具体的には、「情報の蓄積と伝達」「分業、専門化」「交換、交易」といったことをより効率的に実現できる文化の方が、生産力を上げて集団の人口を増やしやすい。

また、文化が効率的であるいうことは、たとえば「集団の人口を増やす」という目的を達成するために、その集団の構成員をより効率的に利用・搾取する方法を編み出している、ということである。文化は集団を存続させることに貢献するものであるが、個々の構成員を幸福にするとは限らない。

そして、他の文化との競争に勝って現在まで生き残ってきたような文化は、生産や秩序や発明を効率的に達成するために、男性を搾取してきた。

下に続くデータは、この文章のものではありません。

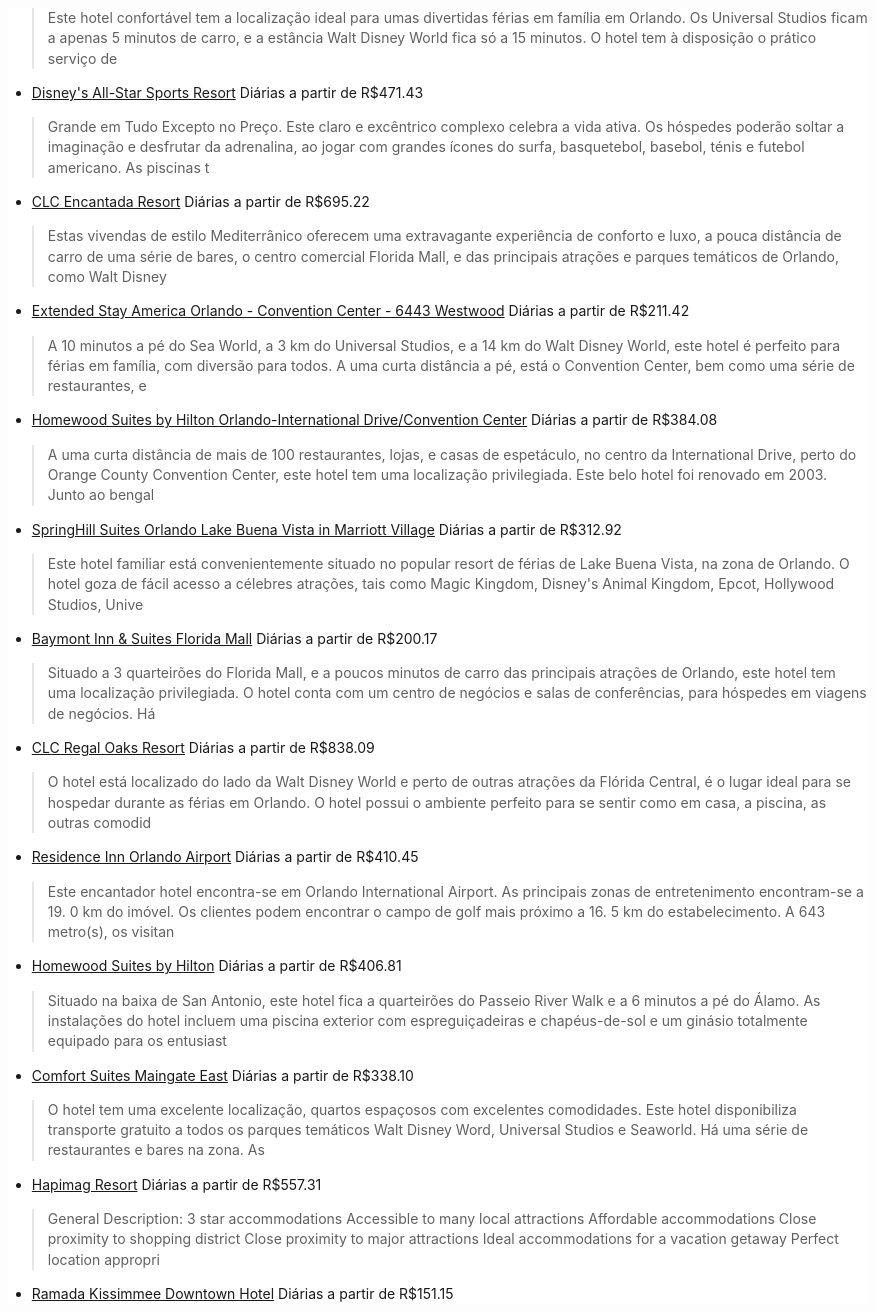    > Este hotel confortável tem a localização ideal para umas divertidas férias em família em Orlando.  Os Universal Studios ficam a apenas 5 minutos de carro, e a estância Walt Disney World fica só a 15 minutos.  O hotel tem à disposição o prático serviço de 
-    [Disney's All-Star Sports Resort](https://www.hurb.com/hoteis/orlando/disney-s-all-star-sports-resort-JNP-JP245688?cmp=18055) Diárias a partir de R$471.43
   > Grande em Tudo Excepto no Preço. Este claro e excêntrico complexo celebra a vida ativa. Os hóspedes poderão soltar a imaginação e desfrutar da adrenalina, ao jogar com grandes ícones do surfa, basquetebol, basebol, ténis e futebol americano. As piscinas t
-    [CLC Encantada Resort](https://www.hurb.com/hoteis/orlando/clc-encantada-resort-JNP-JP838635?cmp=18055) Diárias a partir de R$695.22
   > Estas vivendas de estilo Mediterrânico oferecem uma extravagante experiência de conforto e luxo, a pouca distância de carro de uma série de bares, o centro comercial Florida Mall, e das principais atrações e parques temáticos de Orlando, como Walt Disney 
-    [Extended Stay America Orlando - Convention Center - 6443 Westwood](https://www.hurb.com/hoteis/orlando/extended-stay-america-orlando-convention-center-6443-westwood-JNP-JP335669?cmp=18055) Diárias a partir de R$211.42
   > A 10 minutos a pé do Sea World, a 3 km do Universal Studios, e a 14 km do Walt Disney World, este hotel é perfeito para férias em família, com diversão para todos. A uma curta distância a pé, está o Convention Center, bem como uma série de restaurantes, e
-    [Homewood Suites by Hilton Orlando-International Drive/Convention Center](https://www.hurb.com/hoteis/orlando/homewood-suites-by-hilton-orlando-international-drive-convention-center-JNP-JP143473?cmp=18055) Diárias a partir de R$384.08
   > A uma curta distância de mais de 100 restaurantes, lojas, e casas de espetáculo, no centro da International Drive, perto do Orange County Convention Center, este hotel tem uma localização privilegiada. Este belo hotel foi renovado em 2003. Junto ao bengal
-    [SpringHill Suites Orlando Lake Buena Vista in Marriott Village](https://www.hurb.com/hoteis/orlando/springhill-suites-orlando-lake-buena-vista-in-marriott-village-JNP-JP905035?cmp=18055) Diárias a partir de R$312.92
   > Este hotel familiar está convenientemente situado no popular resort de férias de Lake Buena Vista, na zona de Orlando. O hotel goza de fácil acesso a célebres atrações, tais como Magic Kingdom, Disney&apos;s Animal Kingdom, Epcot, Hollywood Studios, Unive
-    [Baymont Inn & Suites Florida Mall](https://www.hurb.com/hoteis/orlando/baymont-inn-suites-florida-mall-JNP-JP035952?cmp=18055) Diárias a partir de R$200.17
   > Situado a 3 quarteirões do Florida Mall, e a poucos minutos de carro das principais atrações de Orlando, este hotel tem uma localização privilegiada. O hotel conta com um centro de negócios e salas de conferências, para hóspedes em viagens de negócios. Há
-    [CLC Regal Oaks Resort](https://www.hurb.com/hoteis/orlando/clc-regal-oaks-resort-JNP-JP155093?cmp=18055) Diárias a partir de R$838.09
   > O hotel está localizado do lado da Walt Disney World e perto de outras atrações da Flórida Central, é o lugar ideal para se hospedar durante as férias em Orlando. O hotel possui o ambiente perfeito para se sentir como em casa, a piscina, as outras comodid
-    [Residence Inn Orlando Airport](https://www.hurb.com/hoteis/orlando/residence-inn-orlando-airport-JNP-JP894423?cmp=18055) Diárias a partir de R$410.45
   > Este encantador hotel encontra-se em Orlando International Airport. As principais zonas de entretenimento encontram-se a 19. 0 km do imóvel. Os clientes podem encontrar o campo de golf mais próximo a 16. 5 km do estabelecimento. A 643 metro(s), os visitan
-    [Homewood Suites by Hilton](https://www.hurb.com/hoteis/orlando/homewood-suites-by-hilton-JNP-JP859176?cmp=18055) Diárias a partir de R$406.81
   > Situado na baixa de San Antonio, este hotel fica a quarteirões do Passeio River Walk e a 6 minutos a pé do Álamo. As instalações do hotel incluem uma piscina exterior com espreguiçadeiras e chapéus-de-sol e um ginásio totalmente equipado para os entusiast
-    [Comfort Suites Maingate East](https://www.hurb.com/hoteis/orlando/comfort-suites-maingate-east-JNP-JP319177?cmp=18055) Diárias a partir de R$338.10
   > O hotel tem uma excelente localização, quartos espaçosos com excelentes comodidades. Este hotel disponibiliza transporte gratuito a todos os parques temáticos Walt Disney Word, Universal Studios e Seaworld. Há uma série de restaurantes e bares na zona. As
-    [Hapimag Resort](https://www.hurb.com/hoteis/orlando/hapimag-resort-JNP-JP186779?cmp=18055) Diárias a partir de R$557.31
   > General Description: 3 star accommodations  Accessible to many local attractions  Affordable accommodations  Close proximity to shopping district  Close proximity to major attractions  Ideal accommodations for a vacation getaway  Perfect location appropri
-    [Ramada Kissimmee Downtown Hotel](https://www.hurb.com/hoteis/orlando/ramada-kissimmee-downtown-hotel-JNP-JP449536?cmp=18055) Diárias a partir de R$151.15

そもそも、「集団の人口を増やす」という観点からすれば、女性は一人につき生涯で出産できる数に限りがあるために、女性の数は多ければ多いほどよい。一方で、一人あたりの男性の精子はほとんど尽きることがないから、多数の男性が必要ということはない。つまり、男性の生命は、女性の生命に比べて価値がないのだ。

この本のなかでよく引用されるのが、レズビアン女性でありながら一年弱のあいだ男性に扮して「男として生きるとはどういうことであるか」を体験した作家、ノラ・ヴィンセントによる Self-Made Man という著作だ*2。フェミニズムの考え方に影響されて「男として生きるということは、特権にあずかれてラクなことであるに違いない」と考えていたノラは、実際には「男性としての人生」は熾烈な競争にさらされており、誰かが世話したり構ってくれたりすることもなく、自分の存在価値を自分自身で証明しなければならないものであることを発見して衝撃を受けたのだ。

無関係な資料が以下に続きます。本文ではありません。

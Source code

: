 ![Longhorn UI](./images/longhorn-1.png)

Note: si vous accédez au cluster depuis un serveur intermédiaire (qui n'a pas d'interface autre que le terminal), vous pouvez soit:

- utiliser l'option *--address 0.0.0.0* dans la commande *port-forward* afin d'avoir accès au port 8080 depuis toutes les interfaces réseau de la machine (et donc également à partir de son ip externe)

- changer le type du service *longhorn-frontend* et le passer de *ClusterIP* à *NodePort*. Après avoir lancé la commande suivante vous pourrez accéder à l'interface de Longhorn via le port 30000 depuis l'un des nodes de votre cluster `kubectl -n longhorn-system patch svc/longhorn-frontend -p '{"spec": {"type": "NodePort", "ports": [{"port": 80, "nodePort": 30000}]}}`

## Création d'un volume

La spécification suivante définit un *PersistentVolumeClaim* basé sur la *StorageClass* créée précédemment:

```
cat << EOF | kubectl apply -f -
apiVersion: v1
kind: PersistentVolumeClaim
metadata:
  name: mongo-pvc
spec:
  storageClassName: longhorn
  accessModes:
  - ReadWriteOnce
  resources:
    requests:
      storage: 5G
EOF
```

ジェンダーに関する議論は、フェミニズムのものにせよ「男性学」や「弱者男性論」のものにせよ、自身が性役割に苦しんでいたり性規範を不愉快に思っている人たちによって主導されることが多い。そのため、性規範や性役割のミクロなデメリットが強調されてそれらを解体する必要性が論じられることが多く、性規範や性役割が社会にもたらすマクロなメリットについては無視されてしまいがちだ。

一方で、バウマイスターの議論では、消耗品として文化から使い捨てられる「負け犬」男性たちに対する同情は強く感じられるものの、男性が「男らしさ」への渇望を捨てて社会から競争が失われたり、いざという時に自分を犠牲にして身近な人や社会を守ろうとする人がいなくなることについての懸念も強く示されている。性役割やジェンダー不平等の「罪」だけでなく「功」についても紙幅を割いているところが、文化進化論の枠組みを採用したこの本ならではのオリジナリティだと言えるだろう。